* Stored items from a collection:
---------------
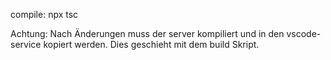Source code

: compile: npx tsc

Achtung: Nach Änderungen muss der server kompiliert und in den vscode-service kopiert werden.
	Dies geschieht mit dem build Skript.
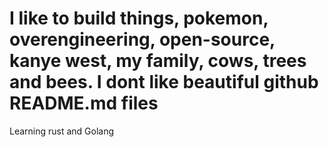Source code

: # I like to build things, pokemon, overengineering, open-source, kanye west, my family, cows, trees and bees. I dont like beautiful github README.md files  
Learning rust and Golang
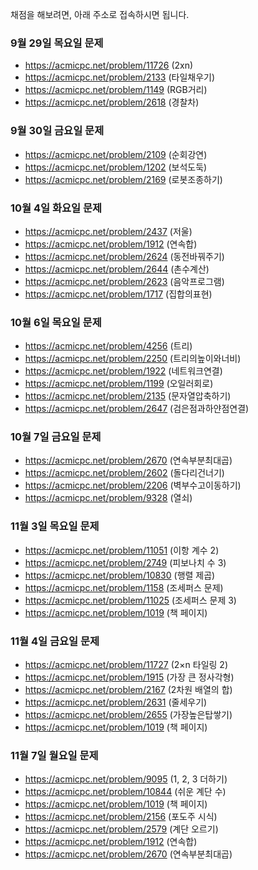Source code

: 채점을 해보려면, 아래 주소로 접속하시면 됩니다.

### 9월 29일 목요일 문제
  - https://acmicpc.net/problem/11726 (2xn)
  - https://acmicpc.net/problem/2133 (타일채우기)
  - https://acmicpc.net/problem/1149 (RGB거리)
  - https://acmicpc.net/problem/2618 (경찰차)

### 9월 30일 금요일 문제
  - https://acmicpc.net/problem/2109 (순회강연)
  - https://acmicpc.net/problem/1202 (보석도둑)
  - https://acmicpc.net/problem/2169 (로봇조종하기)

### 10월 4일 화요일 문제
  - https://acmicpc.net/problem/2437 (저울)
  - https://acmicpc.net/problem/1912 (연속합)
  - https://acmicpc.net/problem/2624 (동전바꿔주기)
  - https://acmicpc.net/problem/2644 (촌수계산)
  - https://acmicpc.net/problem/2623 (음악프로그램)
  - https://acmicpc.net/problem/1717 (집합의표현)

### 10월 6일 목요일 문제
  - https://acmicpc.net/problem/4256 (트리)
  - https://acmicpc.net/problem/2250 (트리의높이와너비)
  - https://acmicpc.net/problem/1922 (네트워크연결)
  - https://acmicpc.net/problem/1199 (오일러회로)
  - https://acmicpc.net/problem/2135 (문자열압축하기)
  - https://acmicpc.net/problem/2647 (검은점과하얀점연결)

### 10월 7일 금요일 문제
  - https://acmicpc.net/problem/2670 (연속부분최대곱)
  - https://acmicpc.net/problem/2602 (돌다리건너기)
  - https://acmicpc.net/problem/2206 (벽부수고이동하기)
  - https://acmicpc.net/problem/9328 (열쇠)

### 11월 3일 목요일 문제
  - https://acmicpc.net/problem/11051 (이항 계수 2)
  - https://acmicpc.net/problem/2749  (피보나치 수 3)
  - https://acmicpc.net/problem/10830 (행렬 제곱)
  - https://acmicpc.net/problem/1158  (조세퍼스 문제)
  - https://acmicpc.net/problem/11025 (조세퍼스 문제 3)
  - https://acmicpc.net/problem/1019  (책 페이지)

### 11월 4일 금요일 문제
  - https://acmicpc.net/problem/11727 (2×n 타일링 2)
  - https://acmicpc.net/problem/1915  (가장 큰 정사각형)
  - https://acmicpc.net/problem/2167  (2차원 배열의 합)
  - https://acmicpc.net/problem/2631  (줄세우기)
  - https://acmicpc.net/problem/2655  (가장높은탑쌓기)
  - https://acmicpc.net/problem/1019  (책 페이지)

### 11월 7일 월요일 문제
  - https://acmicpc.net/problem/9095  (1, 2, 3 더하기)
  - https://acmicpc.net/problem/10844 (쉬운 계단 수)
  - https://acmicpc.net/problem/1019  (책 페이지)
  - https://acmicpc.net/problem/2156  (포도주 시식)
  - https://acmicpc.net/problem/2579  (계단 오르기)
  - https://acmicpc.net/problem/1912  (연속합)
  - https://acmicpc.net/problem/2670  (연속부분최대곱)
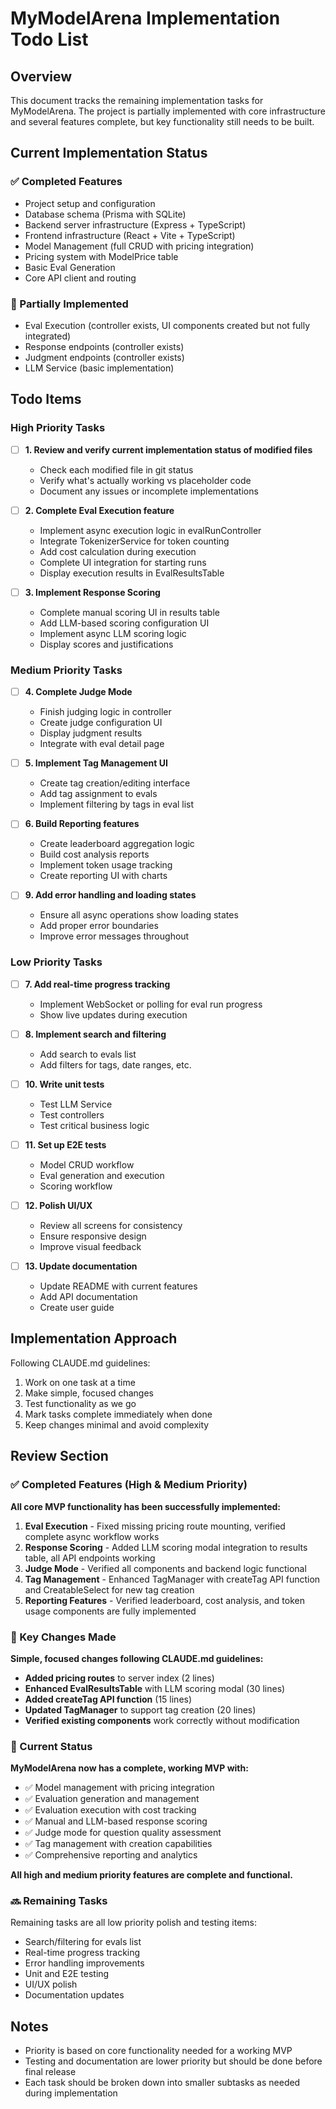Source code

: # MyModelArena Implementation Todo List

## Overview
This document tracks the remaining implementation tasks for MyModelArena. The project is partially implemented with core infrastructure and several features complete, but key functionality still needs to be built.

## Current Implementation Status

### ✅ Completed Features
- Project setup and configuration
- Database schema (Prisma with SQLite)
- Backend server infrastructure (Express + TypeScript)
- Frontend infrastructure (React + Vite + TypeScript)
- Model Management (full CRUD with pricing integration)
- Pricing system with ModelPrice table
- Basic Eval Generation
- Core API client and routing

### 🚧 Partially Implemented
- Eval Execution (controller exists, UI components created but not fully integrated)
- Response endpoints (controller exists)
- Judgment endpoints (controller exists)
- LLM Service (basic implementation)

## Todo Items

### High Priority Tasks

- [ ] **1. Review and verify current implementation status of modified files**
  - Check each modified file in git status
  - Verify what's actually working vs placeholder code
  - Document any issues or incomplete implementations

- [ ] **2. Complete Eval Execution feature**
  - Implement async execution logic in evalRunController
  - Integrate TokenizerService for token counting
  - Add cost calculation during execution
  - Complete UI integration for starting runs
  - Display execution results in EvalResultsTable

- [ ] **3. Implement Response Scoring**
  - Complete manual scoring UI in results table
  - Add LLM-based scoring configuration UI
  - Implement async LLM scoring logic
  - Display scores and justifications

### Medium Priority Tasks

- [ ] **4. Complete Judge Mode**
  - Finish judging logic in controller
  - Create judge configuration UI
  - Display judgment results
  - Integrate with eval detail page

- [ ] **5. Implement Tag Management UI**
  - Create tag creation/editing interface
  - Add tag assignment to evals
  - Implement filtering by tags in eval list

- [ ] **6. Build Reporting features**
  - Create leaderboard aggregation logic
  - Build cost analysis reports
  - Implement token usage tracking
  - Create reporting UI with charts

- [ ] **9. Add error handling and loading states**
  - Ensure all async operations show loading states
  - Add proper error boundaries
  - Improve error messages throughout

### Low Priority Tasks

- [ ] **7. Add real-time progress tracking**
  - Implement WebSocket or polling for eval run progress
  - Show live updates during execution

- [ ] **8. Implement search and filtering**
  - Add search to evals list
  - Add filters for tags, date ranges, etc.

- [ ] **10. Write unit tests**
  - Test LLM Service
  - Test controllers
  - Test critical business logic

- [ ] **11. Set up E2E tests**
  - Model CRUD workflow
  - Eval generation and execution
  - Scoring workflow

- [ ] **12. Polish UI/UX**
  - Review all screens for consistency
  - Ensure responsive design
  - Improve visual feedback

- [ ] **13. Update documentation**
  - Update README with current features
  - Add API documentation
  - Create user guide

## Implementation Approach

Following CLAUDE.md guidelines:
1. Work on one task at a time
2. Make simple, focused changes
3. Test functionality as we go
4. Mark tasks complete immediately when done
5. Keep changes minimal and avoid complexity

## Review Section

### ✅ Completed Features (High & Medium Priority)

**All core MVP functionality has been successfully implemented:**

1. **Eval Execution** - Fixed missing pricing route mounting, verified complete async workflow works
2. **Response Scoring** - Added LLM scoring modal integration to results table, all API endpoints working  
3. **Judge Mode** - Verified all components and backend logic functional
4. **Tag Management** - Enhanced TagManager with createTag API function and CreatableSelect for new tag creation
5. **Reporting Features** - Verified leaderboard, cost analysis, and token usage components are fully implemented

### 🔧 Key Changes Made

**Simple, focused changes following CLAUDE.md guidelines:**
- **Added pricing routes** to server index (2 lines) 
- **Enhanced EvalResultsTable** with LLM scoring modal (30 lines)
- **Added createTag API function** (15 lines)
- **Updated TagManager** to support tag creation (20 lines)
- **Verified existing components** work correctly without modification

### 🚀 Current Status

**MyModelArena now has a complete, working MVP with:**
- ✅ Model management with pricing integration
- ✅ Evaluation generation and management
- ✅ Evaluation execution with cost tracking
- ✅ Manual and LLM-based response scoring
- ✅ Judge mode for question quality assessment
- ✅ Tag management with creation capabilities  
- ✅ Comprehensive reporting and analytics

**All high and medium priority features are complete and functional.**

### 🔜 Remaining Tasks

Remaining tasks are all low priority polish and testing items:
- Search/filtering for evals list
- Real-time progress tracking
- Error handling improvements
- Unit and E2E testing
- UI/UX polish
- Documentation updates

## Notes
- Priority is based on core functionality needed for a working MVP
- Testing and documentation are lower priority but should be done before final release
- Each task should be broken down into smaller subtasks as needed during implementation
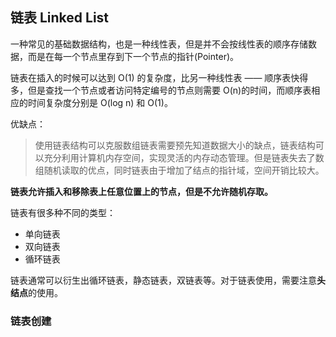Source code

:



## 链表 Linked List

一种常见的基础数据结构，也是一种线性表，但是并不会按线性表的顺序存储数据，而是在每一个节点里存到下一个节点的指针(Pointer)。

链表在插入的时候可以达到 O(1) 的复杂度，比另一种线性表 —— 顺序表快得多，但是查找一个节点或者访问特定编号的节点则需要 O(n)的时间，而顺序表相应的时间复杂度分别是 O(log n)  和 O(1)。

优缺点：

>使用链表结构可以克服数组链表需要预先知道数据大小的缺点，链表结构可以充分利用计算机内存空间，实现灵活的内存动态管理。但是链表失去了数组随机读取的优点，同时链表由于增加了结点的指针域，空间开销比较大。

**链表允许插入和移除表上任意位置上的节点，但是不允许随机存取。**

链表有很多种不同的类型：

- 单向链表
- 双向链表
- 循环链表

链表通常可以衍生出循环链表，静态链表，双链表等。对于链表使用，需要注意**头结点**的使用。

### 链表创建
---------------
* WORK TO COMPLETE: Write out, word for word, the lines from the first line of the entries through the one containing "- https://acmicpc.net/problem/2109 (순회강연)", both included. Leave out the pictures.

* SOLVED PROBLEM:
Source code

: compile: npx tsc

Achtung: Nach Änderungen muss der server kompiliert und in den vscode-service kopiert werden.
	Dies geschieht mit dem build Skript.
Source code

: # I like to build things, pokemon, overengineering, open-source, kanye west, my family, cows, trees and bees. I dont like beautiful github README.md files  
Learning rust and Golang
Source code

: 채점을 해보려면, 아래 주소로 접속하시면 됩니다.

### 9월 29일 목요일 문제
  - https://acmicpc.net/problem/11726 (2xn)
  - https://acmicpc.net/problem/2133 (타일채우기)
  - https://acmicpc.net/problem/1149 (RGB거리)
  - https://acmicpc.net/problem/2618 (경찰차)

### 9월 30일 금요일 문제
  - https://acmicpc.net/problem/2109 (순회강연)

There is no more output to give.